Suriye’ye geri dönüşler hususunda neler söyleyebilirsiniz?
Hükümetin geri dönüşler hususunda verdiği rakamların doğruyu yansıttığını düşünmüyorum. Cerablus, El Bab bölgesi için bir bilgi paylaşayım. Arkadaşlarımızdan biri yakın zamanda oradaydı. Sadece o bölgeye dönüş var. İç kısımlara yok. O kısma dönüşlerde rejimle mücadele için gidenler vardır. Tayyip Bey’in burada kesinlikle yanlış bilgilendirildiğini düşünüyorum. Mesela iki dönem milletvekilliği yapmış birini dinledim. “Tayyip Bey’e ulaşamıyoruz. Etten duvar örülmüş. Halkı dinliyoruz, grup toplantılarında meseleyi açıyoruz. Araştırıyoruz, gerçekten halkın dediği gibi. Halka geri dönüş olduğu sürece seçimlerde ciddi destek alıyorduk ancak son zamanlarda bu iletişim kopukluğu destek kaybına yol açtı.” diyor.

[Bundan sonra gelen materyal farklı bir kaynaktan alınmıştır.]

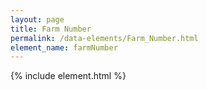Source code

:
 ```yaml
---
layout: page
title: Farm Number
permalink: /data-elements/Farm_Number.html
element_name: farmNumber
---
```

{% include element.html %}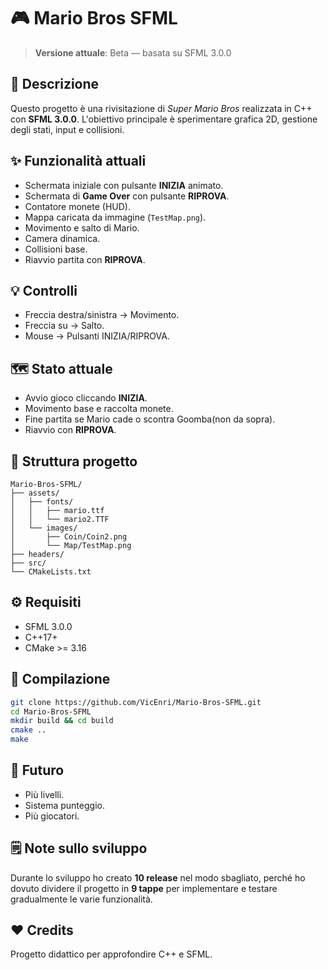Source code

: # 🎮 Mario Bros SFML

> **Versione attuale**: Beta — basata su SFML 3.0.0

## 🚀 Descrizione

Questo progetto è una rivisitazione di *Super Mario Bros* realizzata in C++ con **SFML 3.0.0**. L'obiettivo principale è sperimentare grafica 2D, gestione degli stati, input e collisioni.

## ✨ Funzionalità attuali

- Schermata iniziale con pulsante **INIZIA** animato.
- Schermata di **Game Over** con pulsante **RIPROVA**.
- Contatore monete (HUD).
- Mappa caricata da immagine (`TestMap.png`).
- Movimento e salto di Mario.
- Camera dinamica.
- Collisioni base.
- Riavvio partita con **RIPROVA**.

## 💡 Controlli

- Freccia destra/sinistra → Movimento.
- Freccia su → Salto.
- Mouse → Pulsanti INIZIA/RIPROVA.

## 🗺️ Stato attuale

- Avvio gioco cliccando **INIZIA**.
- Movimento base e raccolta monete.
- Fine partita se Mario cade o scontra Goomba(non da sopra).
- Riavvio con **RIPROVA**.

## 📄 Struttura progetto

```
Mario-Bros-SFML/
├── assets/
│   ├── fonts/
│   │   ├── mario.ttf
│   │   └── mario2.TTF
│   └── images/
│       ├── Coin/Coin2.png
│       └── Map/TestMap.png
├── headers/
├── src/
└── CMakeLists.txt
```

## ⚙️ Requisiti

- SFML 3.0.0
- C++17+
- CMake >= 3.16

## 🏁 Compilazione

```bash
git clone https://github.com/VicEnri/Mario-Bros-SFML.git
cd Mario-Bros-SFML
mkdir build && cd build
cmake ..
make
```

## 🔮 Futuro

- Più livelli.
- Sistema punteggio.
- Più giocatori.

## 🗒️ Note sullo sviluppo

Durante lo sviluppo ho creato **10 release** nel modo sbagliato, perché ho dovuto dividere il progetto in **9 tappe** per implementare e testare gradualmente le varie funzionalità.

## ❤️ Credits

Progetto didattico per approfondire C++ e SFML.
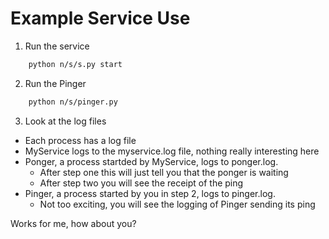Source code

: # Example Service Use

1) Run the service

```bash
	python n/s/s.py start
```

2) Run the Pinger

```bash
	python n/s/pinger.py
```

3) Look at the log files

* Each process has a log file
* MyService logs to the myservice.log file, nothing really interesting here
* Ponger, a process startded by MyService, logs to ponger.log.
	* After step one this will just tell you that the ponger is waiting
	* After step two you will see the receipt of the ping
* Pinger, a process started by you in step 2, logs to pinger.log.
	* Not too exciting, you will see the logging of Pinger sending its ping

Works for me, how about you?	 
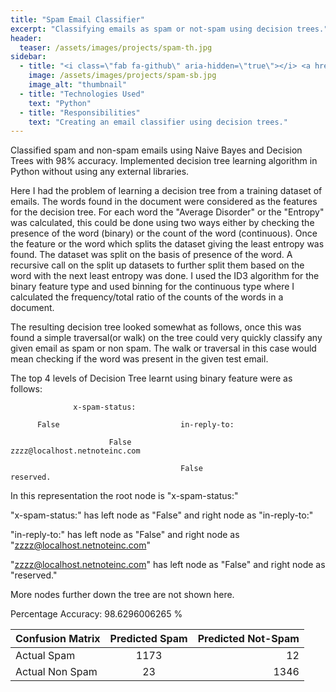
 ```yaml
---
title: "Spam Email Classifier"
excerpt: "Classifying emails as spam or not-spam using decision trees."
header:
  teaser: /assets/images/projects/spam-th.jpg
sidebar:
  - title: "<i class=\"fab fa-github\" aria-hidden=\"true\"></i> <a href=\"https://github.com/yashketkar/B551-Elements-Of-Artificial-Intelligence/tree/master/pssapre-sdarekar-yketkar-a4\">GitHub Repo</a>"
    image: /assets/images/projects/spam-sb.jpg
    image_alt: "thumbnail"
  - title: "Technologies Used"
    text: "Python"
  - title: "Responsibilities"
    text: "Creating an email classifier using decision trees."
---
```

Classified spam and non-spam emails using Naive Bayes and Decision Trees with 98% accuracy. Implemented decision tree learning algorithm in Python without using any external libraries.

Here I had the problem of learning a decision tree from a training dataset of emails. The words found in the document were considered as the features for the decision tree. For each word the "Average Disorder" or the "Entropy" was calculated, this could be done using two ways either by checking the presence of the word (binary) or the count of the word (continuous). Once the feature or the word which splits the dataset giving the least entropy was found. The dataset was split on the basis of presence of the word. A recursive call on the split up datasets to further split them based on the word with the next least entropy was done. I used the ID3 algorithm for the binary feature type and used binning for the continuous type where I calculated the frequency/total ratio of the counts of the words in a document.

The resulting decision tree looked somewhat as follows, once this was found a simple traversal(or walk) on the tree could very quickly classify any given email as spam or non spam. The walk or traversal in this case would mean checking if the word was present in the given test email.

The top 4 levels of Decision Tree learnt using binary feature were as follows:

                  x-spam-status:

          False                           in-reply-to:

                          False                   zzzz@localhost.netnoteinc.com

                                          False                           reserved.

In this representation the root node is "x-spam-status:"

"x-spam-status:" has left node as "False" and right node as "in-reply-to:"

"in-reply-to:" has left node as "False" and right node as "zzzz@localhost.netnoteinc.com"

"zzzz@localhost.netnoteinc.com" has left node as "False" and right node as "reserved."

More nodes further down the tree are not shown here.

Percentage Accuracy: 98.6296006265 %

| Confusion Matrix | Predicted Spam| Predicted Not-Spam  |
| ---------------- |:-------------:| -------------------:|
| Actual Spam      | 1173          |   12                |
| Actual Non Spam  | 23            | 1346                |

Mesela Suriyeli dilenci şikâyetleri söz konusu...
Türkiye vatandaşı olup öyle insanlara her şehirde rastlayabilirsiniz. Bu insanların aynı Suriye’de de vardı. Orada da dilencilik yapıyorlardı. Hatay’da bulunduğumda bu meseleyle alakalı bir Suriyeliyi dinledim. “Bunlar Suriye’de de böyleydi” dedi. Anadolu’da “çingene” denilen insanlar... Ramazan ayında peçete satan birine rastladım. Neden dilendiğini sordum, bebek kardeşi içinmiş. Aracımla bütün ihtiyaçlarını görmek üzere ısrarla evine götürmesini istedim, “hayır, annem kızar” dedi. İhtiyacı olmadığı belli. Alışkanlık yani. Benim anladığım, “Suriyelileri geri gönderin” demek, kardeşlerimizi imha demektir. Üç-beş kendini bilmez onların gönderilmesini istiyor diye bu mesele gündem olamaz.